Problem description — Reproduce the records below exactly, but only between the lines holding "Duplicate Detection CLI**" and "- 🤖 **AI-Driven", inclusive.

Data to use —
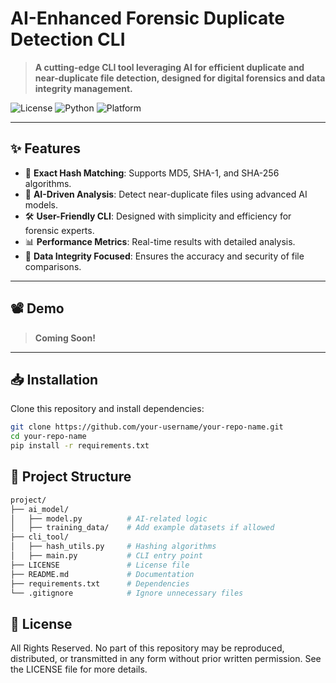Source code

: # **AI-Enhanced Forensic Duplicate Detection CLI**

> **A cutting-edge CLI tool leveraging AI for efficient duplicate and near-duplicate file detection, designed for digital forensics and data integrity management.**

![License](https://img.shields.io/badge/License-All%20Rights%20Reserved-red) 
![Python](https://img.shields.io/badge/Python-3.9%2B-blue) 
![Platform](https://img.shields.io/badge/Platform-Cross--Platform-green)

---

## **✨ Features**
- 🚀 **Exact Hash Matching**: Supports MD5, SHA-1, and SHA-256 algorithms.
- 🤖 **AI-Driven Analysis**: Detect near-duplicate files using advanced AI models.
- 🛠 **User-Friendly CLI**: Designed with simplicity and efficiency for forensic experts.
- 📊 **Performance Metrics**: Real-time results with detailed analysis.
- 🔐 **Data Integrity Focused**: Ensures the accuracy and security of file comparisons.

---

## **📽 Demo**

> **Coming Soon!**

---

## **📥 Installation**

Clone this repository and install dependencies:

```bash
git clone https://github.com/your-username/your-repo-name.git
cd your-repo-name
pip install -r requirements.txt
```

## 📂 Project Structure
```bash
project/
├── ai_model/
│   ├── model.py          # AI-related logic
│   ├── training_data/    # Add example datasets if allowed
├── cli_tool/
│   ├── hash_utils.py     # Hashing algorithms
│   ├── main.py           # CLI entry point
├── LICENSE               # License file
├── README.md             # Documentation
├── requirements.txt      # Dependencies
└── .gitignore            # Ignore unnecessary files
```

## 📜 License
All Rights Reserved.
No part of this repository may be reproduced, distributed, or transmitted in any form without prior written permission. See the LICENSE file for more details.
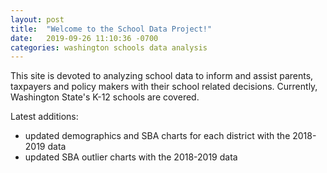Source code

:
 ```yaml
---
layout: post
title:  "Welcome to the School Data Project!"
date:   2019-09-26 11:10:36 -0700
categories: washington schools data analysis
---
```

This site is devoted to analyzing school data to inform and assist parents, taxpayers and policy makers with their school related decisions.
Currently, Washington State's K-12 schools are covered.

Latest additions: 
- updated demographics and SBA charts for each district with the 2018-2019 data
- updated SBA outlier charts with the 2018-2019 data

Result below —
: # **AI-Enhanced Forensic Duplicate Detection CLI**

> **A cutting-edge CLI tool leveraging AI for efficient duplicate and near-duplicate file detection, designed for digital forensics and data integrity management.**

![License](https://img.shields.io/badge/License-All%20Rights%20Reserved-red) 
![Python](https://img.shields.io/badge/Python-3.9%2B-blue) 
![Platform](https://img.shields.io/badge/Platform-Cross--Platform-green)

---

## **✨ Features**
- 🚀 **Exact Hash Matching**: Supports MD5, SHA-1, and SHA-256 algorithms.
- 🤖 **AI-Driven Analysis**: Detect near-duplicate files using advanced AI models.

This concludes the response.